§ What the exercise asks:
Scan the data below for lines containing the string "dishes" and give only how many there are.
** Extracted data follows **
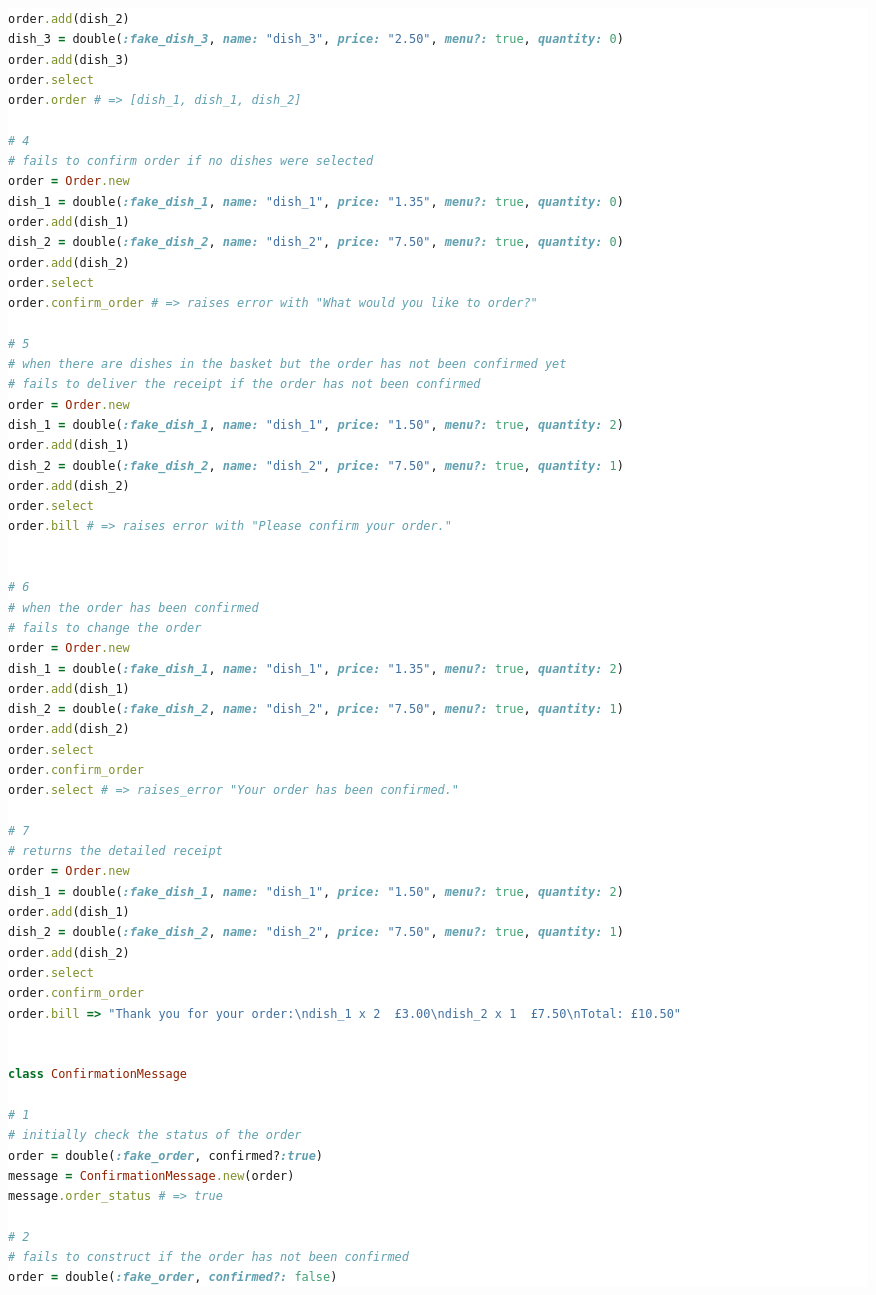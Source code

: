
 ```ruby
order.add(dish_2)
dish_3 = double(:fake_dish_3, name: "dish_3", price: "2.50", menu?: true, quantity: 0)
order.add(dish_3)
order.select
order.order # => [dish_1, dish_1, dish_2]

# 4
# fails to confirm order if no dishes were selected
order = Order.new
dish_1 = double(:fake_dish_1, name: "dish_1", price: "1.35", menu?: true, quantity: 0)
order.add(dish_1)
dish_2 = double(:fake_dish_2, name: "dish_2", price: "7.50", menu?: true, quantity: 0)      
order.add(dish_2)
order.select
order.confirm_order # => raises error with "What would you like to order?"

# 5
# when there are dishes in the basket but the order has not been confirmed yet
# fails to deliver the receipt if the order has not been confirmed
order = Order.new
dish_1 = double(:fake_dish_1, name: "dish_1", price: "1.50", menu?: true, quantity: 2)
order.add(dish_1)
dish_2 = double(:fake_dish_2, name: "dish_2", price: "7.50", menu?: true, quantity: 1)      
order.add(dish_2)
order.select
order.bill # => raises error with "Please confirm your order."


# 6
# when the order has been confirmed
# fails to change the order
order = Order.new
dish_1 = double(:fake_dish_1, name: "dish_1", price: "1.35", menu?: true, quantity: 2)
order.add(dish_1)
dish_2 = double(:fake_dish_2, name: "dish_2", price: "7.50", menu?: true, quantity: 1)      
order.add(dish_2)
order.select
order.confirm_order
order.select # => raises_error "Your order has been confirmed."

# 7
# returns the detailed receipt
order = Order.new
dish_1 = double(:fake_dish_1, name: "dish_1", price: "1.50", menu?: true, quantity: 2)
order.add(dish_1)
dish_2 = double(:fake_dish_2, name: "dish_2", price: "7.50", menu?: true, quantity: 1)      
order.add(dish_2)
order.select 
order.confirm_order
order.bill => "Thank you for your order:\ndish_1 x 2  £3.00\ndish_2 x 1  £7.50\nTotal: £10.50"


class ConfirmationMessage

# 1
# initially check the status of the order
order = double(:fake_order, confirmed?:true)
message = ConfirmationMessage.new(order)
message.order_status # => true

# 2
# fails to construct if the order has not been confirmed 
order = double(:fake_order, confirmed?: false)
```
** End of Extracted data **
§ Solution to this task:
2